(Stored data entries)
*** Begin section ***
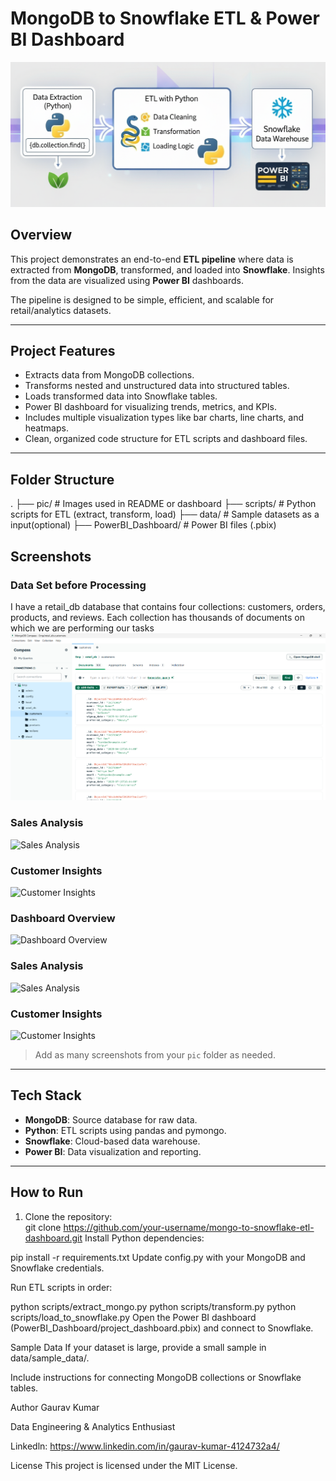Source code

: # MongoDB to Snowflake ETL & Power BI Dashboard

![Project Logo](Pic/Project_Workflow.png)  

## Overview
This project demonstrates an end-to-end **ETL pipeline** where data is extracted from **MongoDB**, transformed, and loaded into **Snowflake**. Insights from the data are visualized using **Power BI** dashboards. 

The pipeline is designed to be simple, efficient, and scalable for retail/analytics datasets.

---

## Project Features
- Extracts data from MongoDB collections.
- Transforms nested and unstructured data into structured tables.
- Loads transformed data into Snowflake tables.
- Power BI dashboard for visualizing trends, metrics, and KPIs.
- Includes multiple visualization types like bar charts, line charts, and heatmaps.
- Clean, organized code structure for ETL scripts and dashboard files.

---

## Folder Structure
.
├── pic/ # Images used in README or dashboard
├── scripts/ # Python scripts for ETL (extract, transform, load)
├── data/ # Sample datasets as a input(optional)
├── PowerBI_Dashboard/ # Power BI files (.pbix)

## Screenshots
### Data Set before Processing
I have a retail_db database that contains four collections: customers, orders, products, and reviews. Each collection has thousands of documents on which we are performing our tasks
![Data](Pic/Data.png) 

### Sales Analysis
![Sales Analysis](pic/sales_analysis.png)

### Customer Insights
![Customer Insights](pic/customer_insights.png)


### Dashboard Overview
![Dashboard Overview](pic/dashboard_overview.png)

### Sales Analysis
![Sales Analysis](pic/sales_analysis.png)

### Customer Insights
![Customer Insights](pic/customer_insights.png)

> Add as many screenshots from your `pic` folder as needed.  

---

## Tech Stack
- **MongoDB**: Source database for raw data.
- **Python**: ETL scripts using pandas and pymongo.
- **Snowflake**: Cloud-based data warehouse.
- **Power BI**: Data visualization and reporting.

---

## How to Run
1. Clone the repository:  
   git clone https://github.com/your-username/mongo-to-snowflake-etl-dashboard.git
Install Python dependencies:

pip install -r requirements.txt
Update config.py with your MongoDB and Snowflake credentials.

Run ETL scripts in order:

python scripts/extract_mongo.py
python scripts/transform.py
python scripts/load_to_snowflake.py
Open the Power BI dashboard (PowerBI_Dashboard/project_dashboard.pbix) and connect to Snowflake.

Sample Data
If your dataset is large, provide a small sample in data/sample_data/.

Include instructions for connecting MongoDB collections or Snowflake tables.

Author
Gaurav Kumar

Data Engineering & Analytics Enthusiast

Linkedln: https://www.linkedin.com/in/gaurav-kumar-4124732a4/

License
This project is licensed under the MIT License.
*** End section ***
_Task details_
Could you transcribe exactly the lines from the start of the records through the line containing "Update config.py with", both ends included, leaving the pictures out?

_Response below_
Source code

: # MongoDB to Snowflake ETL & Power BI Dashboard

![Project Logo](Pic/Project_Workflow.png)  

## Overview
This project demonstrates an end-to-end **ETL pipeline** where data is extracted from **MongoDB**, transformed, and loaded into **Snowflake**. Insights from the data are visualized using **Power BI** dashboards. 

The pipeline is designed to be simple, efficient, and scalable for retail/analytics datasets.

---

## Project Features
- Extracts data from MongoDB collections.
- Transforms nested and unstructured data into structured tables.
- Loads transformed data into Snowflake tables.
- Power BI dashboard for visualizing trends, metrics, and KPIs.
- Includes multiple visualization types like bar charts, line charts, and heatmaps.
- Clean, organized code structure for ETL scripts and dashboard files.

---

## Folder Structure
.
├── pic/ # Images used in README or dashboard
├── scripts/ # Python scripts for ETL (extract, transform, load)
├── data/ # Sample datasets as a input(optional)
├── PowerBI_Dashboard/ # Power BI files (.pbix)

## Screenshots
### Data Set before Processing
I have a retail_db database that contains four collections: customers, orders, products, and reviews. Each collection has thousands of documents on which we are performing our tasks
![Data](Pic/Data.png) 

### Sales Analysis
![Sales Analysis](pic/sales_analysis.png)

### Customer Insights
![Customer Insights](pic/customer_insights.png)


### Dashboard Overview
![Dashboard Overview](pic/dashboard_overview.png)

### Sales Analysis
![Sales Analysis](pic/sales_analysis.png)

### Customer Insights
![Customer Insights](pic/customer_insights.png)

> Add as many screenshots from your `pic` folder as needed.  

---

## Tech Stack
- **MongoDB**: Source database for raw data.
- **Python**: ETL scripts using pandas and pymongo.
- **Snowflake**: Cloud-based data warehouse.
- **Power BI**: Data visualization and reporting.

---

## How to Run
1. Clone the repository:  
   git clone https://github.com/your-username/mongo-to-snowflake-etl-dashboard.git
Install Python dependencies:

pip install -r requirements.txt
Update config.py with your MongoDB and Snowflake credentials.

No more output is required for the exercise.